Kiedy spoglądasz na okładki wielu bestsellerów, to sam nie wiesz ostatecznie, która jest zaprojektowana lepiej, na którą byś się bardziej skusił, a gdy widzisz NIESAMOWITE zwroty akcji w telewizji, czy babcie i dziadków grających w teleturniejach lub odgłosy przyrody – zależy co kto woli – automatycznie wciągasz się w to i trudno jest się oderwać. Jeżeli spotykasz się w swoim życiu z wyżej opisanymi sytuacjami, to doskonale wiesz, co mam na myśli.
Czy będąc w bibliotece i widząc ilustracje stron tytułowych jakichś książek, czujesz niezmierną ochotę jej przeczytania? Bo ja nie. Wystarczy, że musimy czytać lektury.
Moim zdaniem, najgorszą rzeczą w książkach jest to, że brak tam efektów dźwiękowych. Jest to nie do przebaczenia… oj, nie. To ABSOLUTNIE NIE TO SAMO.

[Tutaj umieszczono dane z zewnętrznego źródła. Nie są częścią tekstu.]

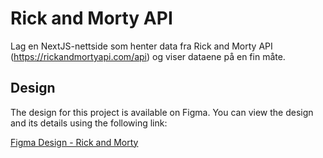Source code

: # Rick and Morty API

Lag en NextJS-nettside som henter data fra Rick and Morty API (https://rickandmortyapi.com/api) og viser dataene på en fin måte.

## Design

The design for this project is available on Figma. You can view the design and its details using the following link:

[Figma Design - Rick and Morty](https://www.figma.com/design/trFDl4fKwizvVLwTN3XtS9/Rick-and-Morty?node-id=0-1&p=f&t=LOnWcRojZuskYgNY-0)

Daje to gotowe obrazy, dzięki którym nie musimy wysilać naszego umysłu do wyobrażeń i ciężkiego myślenia. Jednak używanie wyobraźni ma swoje plusy. Na przykład, istnieje mniejsza szansa na utratę całkowitej pamięci w późniejszych etapach naszego życia 🙂
Powieści są o wiele bardziej rozbudowane od filmów, dają inny klimat. Sprawiają one, że wszystko, co przeczytasz, przeżywasz w nieco inny sposób niż podczas oglądania filmu. Sam zdecyduj więc, czy to strata czasu. Pewnie masz już wyrobione zdanie na ten temat.
Po dłuższych namysłach nasuwa mi się kolejne małe pytanko. Czy czytanie czegokolwiek ma jakieś skutki uboczne?
Jeśli coś wymyślisz, to z pewnością mogę Ci pogratulować, bo mi, jak na razie, nic nie przyszło do głowy.
Czasem sięgam po dodatkowe książki, które prowadzą mnie w świat nieskończonej fantazji. Pozwala to na zupełnie inne wyobrażenie sobie życia codziennego.
Więc której części mózgu posłuchać i po co lepiej sięgnąć? Po film, grę, a może książkę, która w dzisiejszych czasach dla niektórych jest jak parząca kula ognia? Nie każdy lubi czytać i to jest jak najbardziej zrozumiałe. Chciałabym jednak, byś zadał sobie pytanie: jaka była Twoja ulubiona książka i co nowego wniosła do Twojego życia?
One, równie dobrze jak i filmy, potrafią zmienić sposób myślenia i wnieść wiele nowych wzorców i spostrzeżeń do naszego życia.
SPRÓBUJ, ZDECYDUJ I ZRÓB TO, CO CHCESZ!